Dal Bo et al. (2009) investigate whether political power is self-perpetuating, that power begets power. Self-perpetuation is defined as a power-treatment effect, whereby holding political power increases the probability that one’s heirs attain political power in the future regardless of family characteristics (Dal Bo 2009) Focusing on the transmission of political power, they conclude that power, indeed, is self-perpetuating and that power augments the political capital that is transmitted within a family, creating an advantage ofa cumulative, rather than fixed, nature. The longer one’s tenure, the more likely one is to establish a political dynasty and that this relationship is causal (emphasis mine). On the other hand, Qurebin has done an exhaustive analysis on political dynasties in the Philippines. His analysis on dynastic persistence yields the following findings:
- there is an evidence of self-perpetuation in power by political dynasties in the Philippines (in affirming Dal Bo)
o the results of his research demonstrates that those who serve as congressmen or provincial governors are four times more likely to have a future relative in office than a candidate who run and lose o this effect is not driven by unobserved characteristics of candidates and their families; rather, there is a causal effect from holding political power on the electoral success of future relatives. This is called incumbency advantage (also in Dal Bo).
- in the Philippines, dynastic candidates are 22% more likely to win an election than individuals without any previous relatives in office. (Twenty-two percent may be minuscule, but compared to zero probability is significant).
o the political system may create new powerful families because non-dynastic individuals who access office are more likely to create political dynasty of their own. o the political system itself creates persistence.
- societies that draw its leaders from a small set of families could end up with politicians of lower quality. I believe there is no need for me to elaborate this point.
Meanwhile, Querubin’s study on term limits yields the following conclusions:
- term limits do not effectively increase the turnover of incumbent families in Congress and provincial governorships in the Philippines
o term limits may change “stance” in Congress in terms of social policies legislation, but unlikely to change the fundamental interests represented in the democratic system
- eg. father anti-RH, successor son pro-RH
- term limits does not affect in any sense the fundamental sources of political power of dynasties which include control over land, employment, and violence in their respective provinces (3Gs of election; clientilism, patronalistic)

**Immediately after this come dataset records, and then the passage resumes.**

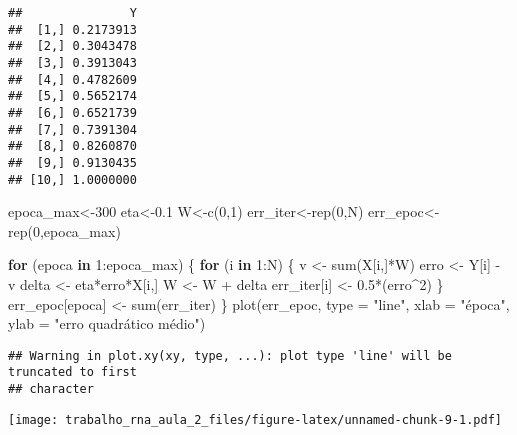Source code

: \documentclass[
]{article}
\newenvironment{Shaded}{\begin{snugshade}}{\end{snugshade}}
\newcommand{\AttributeTok}[1]{\textcolor[rgb]{0.77,0.63,0.00}{#1}}
\newcommand{\ControlFlowTok}[1]{\textcolor[rgb]{0.13,0.29,0.53}{\textbf{#1}}}
\newcommand{\DecValTok}[1]{\textcolor[rgb]{0.00,0.00,0.81}{#1}}
\newcommand{\FloatTok}[1]{\textcolor[rgb]{0.00,0.00,0.81}{#1}}
\newcommand{\FunctionTok}[1]{\textcolor[rgb]{0.00,0.00,0.00}{#1}}
\newcommand{\NormalTok}[1]{#1}
\newcommand{\OtherTok}[1]{\textcolor[rgb]{0.56,0.35,0.01}{#1}}
\newcommand{\SpecialCharTok}[1]{\textcolor[rgb]{0.00,0.00,0.00}{#1}}
\newcommand{\StringTok}[1]{\textcolor[rgb]{0.31,0.60,0.02}{#1}}
\begin{document}
\begin{verbatim}
##               Y
##  [1,] 0.2173913
##  [2,] 0.3043478
##  [3,] 0.3913043
##  [4,] 0.4782609
##  [5,] 0.5652174
##  [6,] 0.6521739
##  [7,] 0.7391304
##  [8,] 0.8260870
##  [9,] 0.9130435
## [10,] 1.0000000
\end{verbatim}

\begin{Shaded}
\begin{Highlighting}[]
\NormalTok{epoca\_max}\OtherTok{\textless{}{-}}\DecValTok{300}
\NormalTok{eta}\OtherTok{\textless{}{-}}\FloatTok{0.1}
\NormalTok{W}\OtherTok{\textless{}{-}}\FunctionTok{c}\NormalTok{(}\DecValTok{0}\NormalTok{,}\DecValTok{1}\NormalTok{)}
\NormalTok{err\_iter}\OtherTok{\textless{}{-}}\FunctionTok{rep}\NormalTok{(}\DecValTok{0}\NormalTok{,N)}
\NormalTok{err\_epoc}\OtherTok{\textless{}{-}}\FunctionTok{rep}\NormalTok{(}\DecValTok{0}\NormalTok{,epoca\_max)}

\ControlFlowTok{for}\NormalTok{ (epoca }\ControlFlowTok{in} \DecValTok{1}\SpecialCharTok{:}\NormalTok{epoca\_max) \{}
  \ControlFlowTok{for}\NormalTok{ (i }\ControlFlowTok{in} \DecValTok{1}\SpecialCharTok{:}\NormalTok{N) \{}
\NormalTok{    v }\OtherTok{\textless{}{-}} \FunctionTok{sum}\NormalTok{(X[i,]}\SpecialCharTok{*}\NormalTok{W)}
\NormalTok{    erro }\OtherTok{\textless{}{-}}\NormalTok{ Y[i] }\SpecialCharTok{{-}}\NormalTok{ v}
\NormalTok{    delta }\OtherTok{\textless{}{-}}\NormalTok{ eta}\SpecialCharTok{*}\NormalTok{erro}\SpecialCharTok{*}\NormalTok{X[i,]}
\NormalTok{    W }\OtherTok{\textless{}{-}}\NormalTok{ W }\SpecialCharTok{+}\NormalTok{ delta}
\NormalTok{    err\_iter[i] }\OtherTok{\textless{}{-}} \FloatTok{0.5}\SpecialCharTok{*}\NormalTok{(erro}\SpecialCharTok{\^{}}\DecValTok{2}\NormalTok{)}
\NormalTok{  \}}
\NormalTok{  err\_epoc[epoca] }\OtherTok{\textless{}{-}} \FunctionTok{sum}\NormalTok{(err\_iter)}
\NormalTok{\}}
\FunctionTok{plot}\NormalTok{(err\_epoc, }\AttributeTok{type =} \StringTok{"line"}\NormalTok{, }\AttributeTok{xlab =} \StringTok{"época"}\NormalTok{, }\AttributeTok{ylab =} \StringTok{"erro quadrático médio"}\NormalTok{)}
\end{Highlighting}
\end{Shaded}

\begin{verbatim}
## Warning in plot.xy(xy, type, ...): plot type 'line' will be truncated to first
## character
\end{verbatim}

\texttt{[image: trabalho\_rna\_aula\_2\_files/figure-latex/unnamed-chunk-9-1.pdf]}
\end{document}

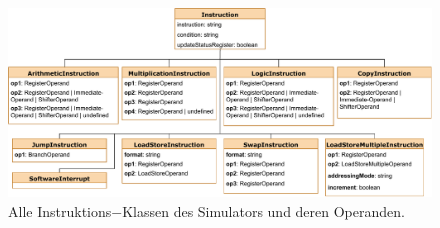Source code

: \documentclass[a4paper, 11pt, onecolumn]{article}
\begin{document}
\begin{figure}[!htb]
\centering
\includegraphics[width=1\textwidth]{data/instructions}
\caption{Alle Instruktions$-$Klassen des Simulators und deren Operanden.}
\label{fig:instructions}
\end{figure}
\end{document}

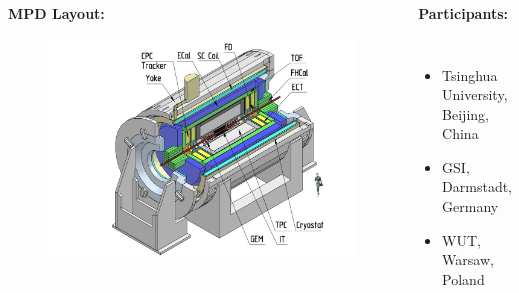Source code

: \documentclass[dvipsnames] {beamer}
\begin{document}
      \begin{frame}
        \frametitle{\bf {}}
        \bf
        \vskip -0.25cm
        \begin{columns}[t]
          \vskip -0.5cm
          \begin{block}{\bf \centering MPD Layout:}
            \begin{figure}[H]
              \includegraphics[width=1.\textwidth]{mpd.png} 
            \end{figure}
          \end{block}
          \vskip -0.3cm
                 {\tiny 
                   \begin{block}{\bf \centering Participants:}
                     
                     \begin{columns}[t]
                       
                       \vskip -0.4cm
                       \begin{itemize}
                       \item Tsinghua University, Beijing, China
                       \item GSI, Darmstadt, Germany
                       \item WUT, Warsaw, Poland
                       \end{itemize}
                       

\end{columns}
\end{block}}
\end{columns}
\end{frame}
\end{document}
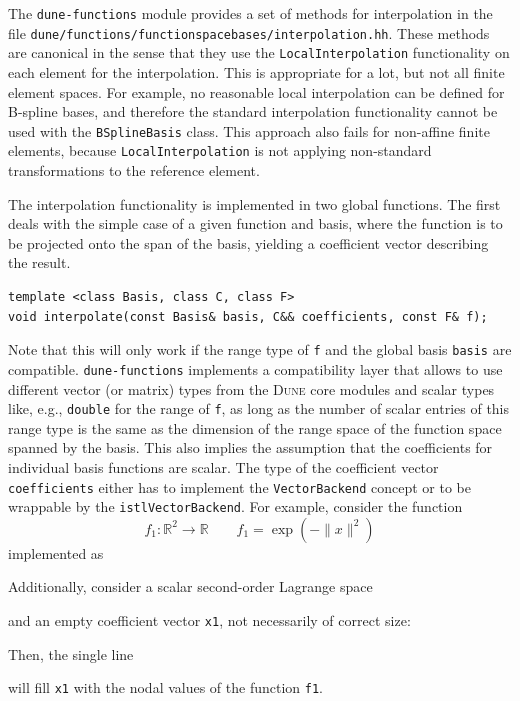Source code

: \documentclass[a4paper,10pt,headings=normal,bibliography=totoc]{scrartcl}
\newcommand{\cpp}[1]{\lstinline[basicstyle=\ttfamily]!#1!}
\newcommand{\R}{\mathbb{R}}
\newcommand{\norm}[1]{\lVert#1\rVert}
\newcommand{\dune}{\textsc{Dune}\xspace}
\newcommand{\dunemodule}[1]{\texttt{#1}}
\newcommand{\file}[1]{\texttt{#1}}
\begin{document}
The \dunemodule{dune-functions} module provides a set of methods for interpolation in the file
\file{dune/functions/functionspacebases/interpolation.hh}.  These methods are canonical in the sense that
they use the \cpp{LocalInterpolation} functionality on each element for the interpolation.  This is appropriate
for a lot, but not all finite element spaces.  For example, no reasonable local interpolation can be defined
for B-spline  bases, and therefore the standard interpolation functionality cannot be used with the
\cpp{BSplineBasis} class.
This approach also fails for non-affine finite elements, because \cpp{LocalInterpolation} is
not applying non-standard transformations to the reference element.

The interpolation functionality is implemented in two global functions.
The first deals with the simple case of a given function and basis,
where the function is to be projected onto the span of the basis, yielding
a coefficient vector describing the result.

\begin{lstlisting}[style=Interface]
template <class Basis, class C, class F>
void interpolate(const Basis& basis, C&& coefficients, const F& f);
\end{lstlisting}
%
Note that this will only work if the range type of \cpp{f}
and the global basis \cpp{basis} are compatible.
\dunemodule{dune-functions} implements a compatibility layer
that allows to use different vector (or matrix) types
from the \dune core modules and scalar types like, e.g., \cpp{double}
for the range of \cpp{f}, as long as the number of scalar entries
of this range type is the same as the dimension of the range space of
the function space spanned by the basis.
This also implies the assumption that the coefficients for
individual basis functions are scalar.
The type of the coefficient vector \cpp{coefficients}
either has to implement the \cpp{VectorBackend}
concept or to be wrappable by the
\cpp{istlVectorBackend}.
For example, consider the function
\begin{equation*}
 f_1 : \R^2 \to \R
 \qquad
 f_1 =  \exp(-\norm{x}^2)
\end{equation*}
implemented as
%

%
Additionally, consider a scalar second-order Lagrange space
%

%
and an empty coefficient vector \cpp{x1}, not necessarily of correct size:
%

%
Then, the single line
%

%
will fill \cpp{x1} with the nodal values of the function \cpp{f1}.
\end{document}
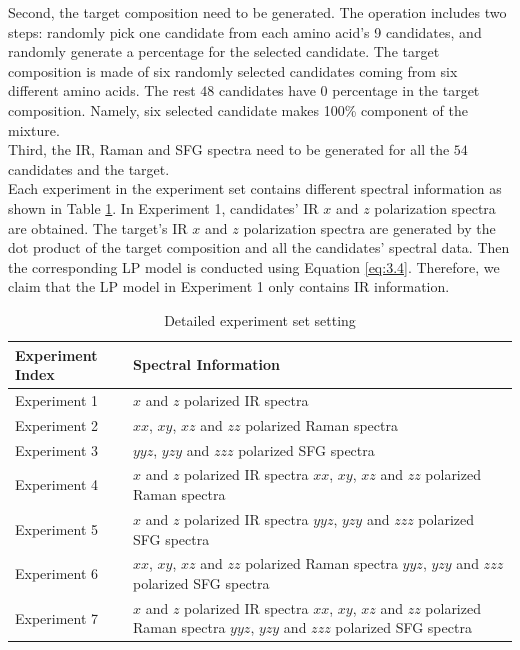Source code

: Second, the target composition need to be generated. The operation includes two steps: randomly pick one candidate from each amino acid's 9 candidates, and randomly generate a percentage for the selected candidate. The target composition is made of six randomly selected candidates coming from six different amino acids. The rest $48$ candidates have $0$ percentage in the target composition. Namely, six selected candidate makes 100\% component of the mixture. \\

Third, the IR, Raman and SFG spectra need to be generated for all the $54$ candidates and the target. \\

Each experiment in the experiment set contains different spectral information as shown in Table \ref{tab:5.1}. In Experiment 1, candidates' IR $x$ and $z$ polarization spectra are obtained. The target's IR $x$ and $z$ polarization spectra are generated by the dot product of the target composition and all the candidates' spectral data. Then the corresponding LP model is conducted using Equation \ref{eq:3.4}. Therefore, we claim that the LP model in Experiment 1 only contains IR information.\\

\begin{table}
\begin{center}
{\def\arraystretch{1.5}
\begin{tabular}{| l | p{3in} | }
\hline
Experiment Index & Spectral Information \\
\hline
Experiment 1 & $x$ and $z$ polarized IR spectra\\
\hline
Experiment 2 & $xx$, $xy$, $xz$ and $zz$ polarized Raman spectra \\
\hline
Experiment 3 & $yyz$, $yzy$ and $zzz$ polarized SFG spectra \\
\hline
Experiment 4 & $x$ and $z$ polarized IR spectra \newline $xx$, $xy$, $xz$ and $zz$ polarized Raman spectra \\
\hline
Experiment 5 & $x$ and $z$ polarized IR spectra \newline $yyz$, $yzy$ and $zzz$ polarized SFG spectra　\\
\hline
Experiment 6 & $xx$, $xy$, $xz$ and $zz$ polarized Raman spectra \newline $yyz$, $yzy$ and $zzz$ polarized SFG spectra \\
\hline
Experiment 7 & $x$ and $z$ polarized IR spectra \newline
 $xx$, $xy$, $xz$ and $zz$ polarized Raman spectra \newline 
 $yyz$, $yzy$ and $zzz$ polarized SFG spectra \\
\hline
\end{tabular} 
}
\end{center}
\caption{Detailed experiment set setting} 
\label{tab:5.1} 
\end{table}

In echoing Acemoglu, Johnson, and Robinson, 2005, and Acemoglu and Robinson 2008, Querubin concludes that “reforms that do not alter the underlying distribution of political power will not succeed in substantively changing the political equilibrium because incumbents will adapt and remain powerful under the new set of institutions.” In a related paper, Querubin (2011) adds that “while term limits may allow quality politicians to remain in office for a longer period of time, it may also exacerbate the dynastic nature of Philippine politics by providing incentives for incumbents to bring additional members of their family to power and thus control several offices simultaneously.” This is the case with the Cayetanos and the Estradas, and at some point, the Zubiris. Again, you know these politicians.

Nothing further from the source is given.